But notice the focus. Immediately after Paul restores Eutychus, verse 11 says this: “And when Paul had gone up and had broken bread and eaten, he conversed with them a long while, until daybreak, and so departed.” It’s so matter of fact. No hoopla. He just restored a kid’s life, and he picks up where he left off and converses with them till daybreak. You can picture Paul, can’t you? “He’s good—life’s back. So anyway, as I was saying earlier about Isaiah…” He’s just consumed with the gospel word; and the church is right there with him, aren’t they?

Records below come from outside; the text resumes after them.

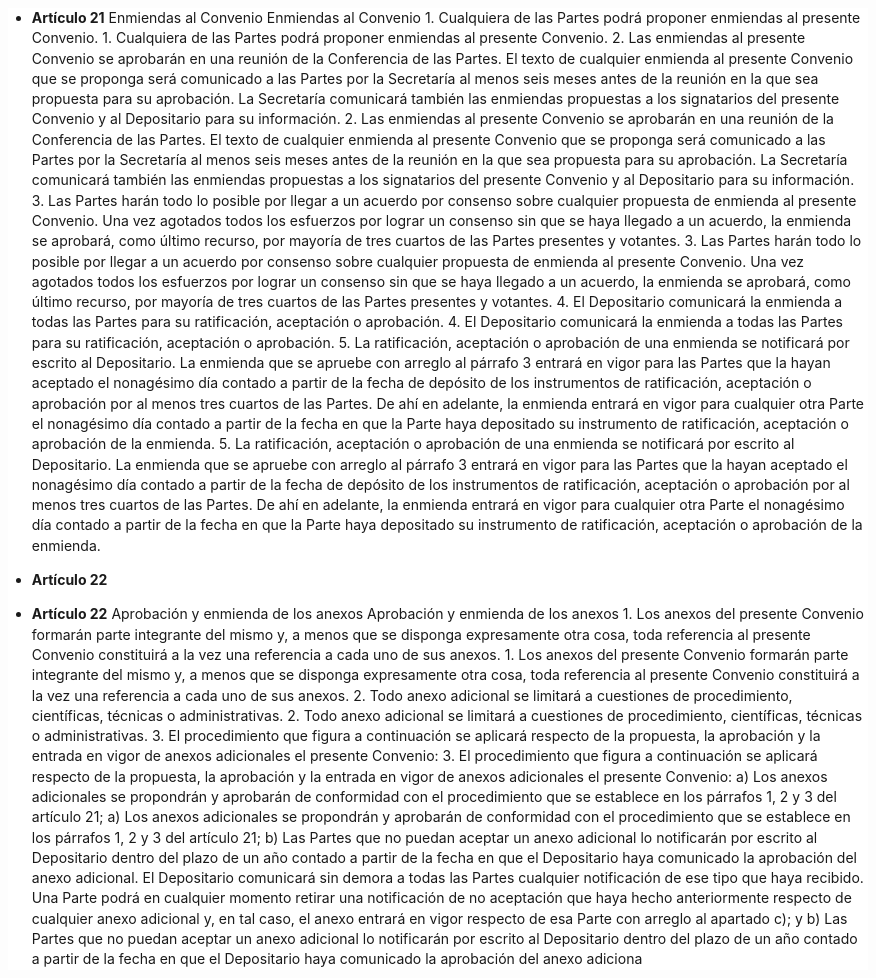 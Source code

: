 
- **Artículo 21**
   Enmiendas al Convenio Enmiendas al Convenio 1. Cualquiera de las Partes podrá proponer enmiendas al presente Convenio. 1. Cualquiera de las Partes podrá proponer enmiendas al presente Convenio. 2. Las enmiendas al presente Convenio se aprobarán en una reunión de la Conferencia de las Partes. El texto de cualquier enmienda al presente Convenio que se proponga será comunicado a las Partes por la Secretaría al menos seis meses antes de la reunión en la que sea propuesta para su aprobación. La Secretaría comunicará también las enmiendas propuestas a los signatarios del presente Convenio y al Depositario para su información. 2. Las enmiendas al presente Convenio se aprobarán en una reunión de la Conferencia de las Partes. El texto de cualquier enmienda al presente Convenio que se proponga será comunicado a las Partes por la Secretaría al menos seis meses antes de la reunión en la que sea propuesta para su aprobación. La Secretaría comunicará también las enmiendas propuestas a los signatarios del presente Convenio y al Depositario para su información. 3. Las Partes harán todo lo posible por llegar a un acuerdo por consenso sobre cualquier propuesta de enmienda al presente Convenio. Una vez agotados todos los esfuerzos por lograr un consenso sin que se haya llegado a un acuerdo, la enmienda se aprobará, como último recurso, por mayoría de tres cuartos de las Partes presentes y votantes. 3. Las Partes harán todo lo posible por llegar a un acuerdo por consenso sobre cualquier propuesta de enmienda al presente Convenio. Una vez agotados todos los esfuerzos por lograr un consenso sin que se haya llegado a un acuerdo, la enmienda se aprobará, como último recurso, por mayoría de tres cuartos de las Partes presentes y votantes. 4. El Depositario comunicará la enmienda a todas las Partes para su ratificación, aceptación o aprobación. 4. El Depositario comunicará la enmienda a todas las Partes para su ratificación, aceptación o aprobación. 5. La ratificación, aceptación o aprobación de una enmienda se notificará por escrito al Depositario. La enmienda que se apruebe con arreglo al párrafo 3 entrará en vigor para las Partes que la hayan aceptado el nonagésimo día contado a partir de la fecha de depósito de los instrumentos de ratificación, aceptación o aprobación por al menos tres cuartos de las Partes. De ahí en adelante, la enmienda entrará en vigor para cualquier otra Parte el nonagésimo día contado a partir de la fecha en que la Parte haya depositado su instrumento de ratificación, aceptación o aprobación de la enmienda. 5. La ratificación, aceptación o aprobación de una enmienda se notificará por escrito al Depositario. La enmienda que se apruebe con arreglo al párrafo 3 entrará en vigor para las Partes que la hayan aceptado el nonagésimo día contado a partir de la fecha de depósito de los instrumentos de ratificación, aceptación o aprobación por al menos tres cuartos de las Partes. De ahí en adelante, la enmienda entrará en vigor para cualquier otra Parte el nonagésimo día contado a partir de la fecha en que la Parte haya depositado su instrumento de ratificación, aceptación o aprobación de la enmienda.

- **Artículo 22**
   

- **Artículo 22**
   Aprobación y enmienda de los anexos Aprobación y enmienda de los anexos 1. Los anexos del presente Convenio formarán parte integrante del mismo y, a menos que se disponga expresamente otra cosa, toda referencia al presente Convenio constituirá a la vez una referencia a cada uno de sus anexos. 1. Los anexos del presente Convenio formarán parte integrante del mismo y, a menos que se disponga expresamente otra cosa, toda referencia al presente Convenio constituirá a la vez una referencia a cada uno de sus anexos. 2. Todo anexo adicional se limitará a cuestiones de procedimiento, científicas, técnicas o administrativas. 2. Todo anexo adicional se limitará a cuestiones de procedimiento, científicas, técnicas o administrativas. 3. El procedimiento que figura a continuación se aplicará respecto de la propuesta, la aprobación y la entrada en vigor de anexos adicionales el presente Convenio: 3. El procedimiento que figura a continuación se aplicará respecto de la propuesta, la aprobación y la entrada en vigor de anexos adicionales el presente Convenio: a) Los anexos adicionales se propondrán y aprobarán de conformidad con el procedimiento que se establece en los párrafos 1, 2 y 3 del artículo 21; a) Los anexos adicionales se propondrán y aprobarán de conformidad con el procedimiento que se establece en los párrafos 1, 2 y 3 del artículo 21; b) Las Partes que no puedan aceptar un anexo adicional lo notificarán por escrito al Depositario dentro del plazo de un año contado a partir de la fecha en que el Depositario haya comunicado la aprobación del anexo adicional. El Depositario comunicará sin demora a todas las Partes cualquier notificación de ese tipo que haya recibido. Una Parte podrá en cualquier momento retirar una notificación de no aceptación que haya hecho anteriormente respecto de cualquier anexo adicional y, en tal caso, el anexo entrará en vigor respecto de esa Parte con arreglo al apartado c); y b) Las Partes que no puedan aceptar un anexo adicional lo notificarán por escrito al Depositario dentro del plazo de un año contado a partir de la fecha en que el Depositario haya comunicado la aprobación del anexo adiciona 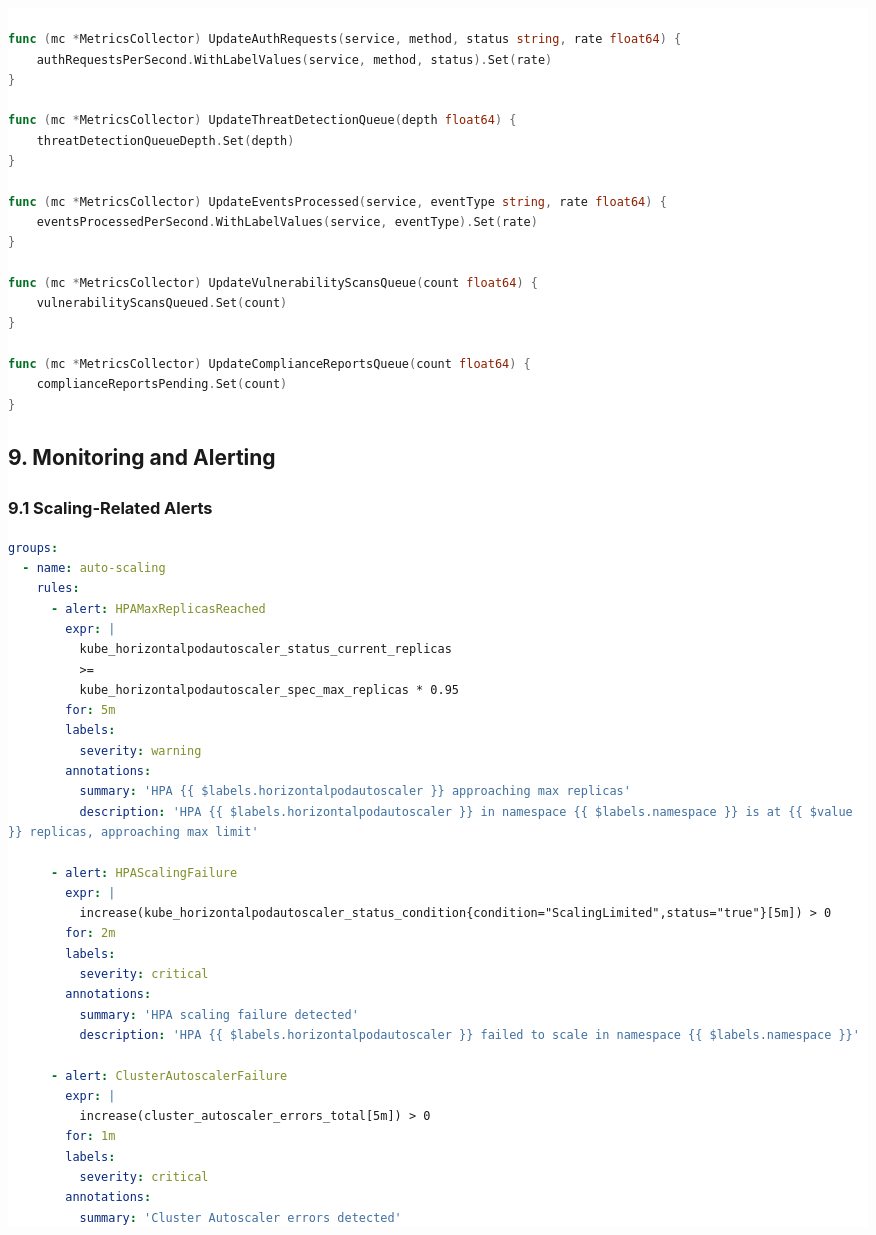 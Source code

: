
 ```go

func (mc *MetricsCollector) UpdateAuthRequests(service, method, status string, rate float64) {
    authRequestsPerSecond.WithLabelValues(service, method, status).Set(rate)
}

func (mc *MetricsCollector) UpdateThreatDetectionQueue(depth float64) {
    threatDetectionQueueDepth.Set(depth)
}

func (mc *MetricsCollector) UpdateEventsProcessed(service, eventType string, rate float64) {
    eventsProcessedPerSecond.WithLabelValues(service, eventType).Set(rate)
}

func (mc *MetricsCollector) UpdateVulnerabilityScansQueue(count float64) {
    vulnerabilityScansQueued.Set(count)
}

func (mc *MetricsCollector) UpdateComplianceReportsQueue(count float64) {
    complianceReportsPending.Set(count)
}
```

## 9. Monitoring and Alerting

### 9.1 Scaling-Related Alerts

```yaml
groups:
  - name: auto-scaling
    rules:
      - alert: HPAMaxReplicasReached
        expr: |
          kube_horizontalpodautoscaler_status_current_replicas 
          >= 
          kube_horizontalpodautoscaler_spec_max_replicas * 0.95
        for: 5m
        labels:
          severity: warning
        annotations:
          summary: 'HPA {{ $labels.horizontalpodautoscaler }} approaching max replicas'
          description: 'HPA {{ $labels.horizontalpodautoscaler }} in namespace {{ $labels.namespace }} is at {{ $value }} replicas, approaching max limit'

      - alert: HPAScalingFailure
        expr: |
          increase(kube_horizontalpodautoscaler_status_condition{condition="ScalingLimited",status="true"}[5m]) > 0
        for: 2m
        labels:
          severity: critical
        annotations:
          summary: 'HPA scaling failure detected'
          description: 'HPA {{ $labels.horizontalpodautoscaler }} failed to scale in namespace {{ $labels.namespace }}'

      - alert: ClusterAutoscalerFailure
        expr: |
          increase(cluster_autoscaler_errors_total[5m]) > 0
        for: 1m
        labels:
          severity: critical
        annotations:
          summary: 'Cluster Autoscaler errors detected'
```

He knows he doesn’t have much time. He’s leaving town the next morning. They’re not going to see him again. He’s got to finish what he wants to say. It’s like one of those Secret Church meetings David Platt puts on. He’s packing it all in; and by doing so after restoring Eutychus, we see the priority given to the word of God’s grace. In Acts 20:32, Paul commends the elders to the word of God’s grace. Why? Because the word (not the miracles) is “able to build you up and give you the inheritance…”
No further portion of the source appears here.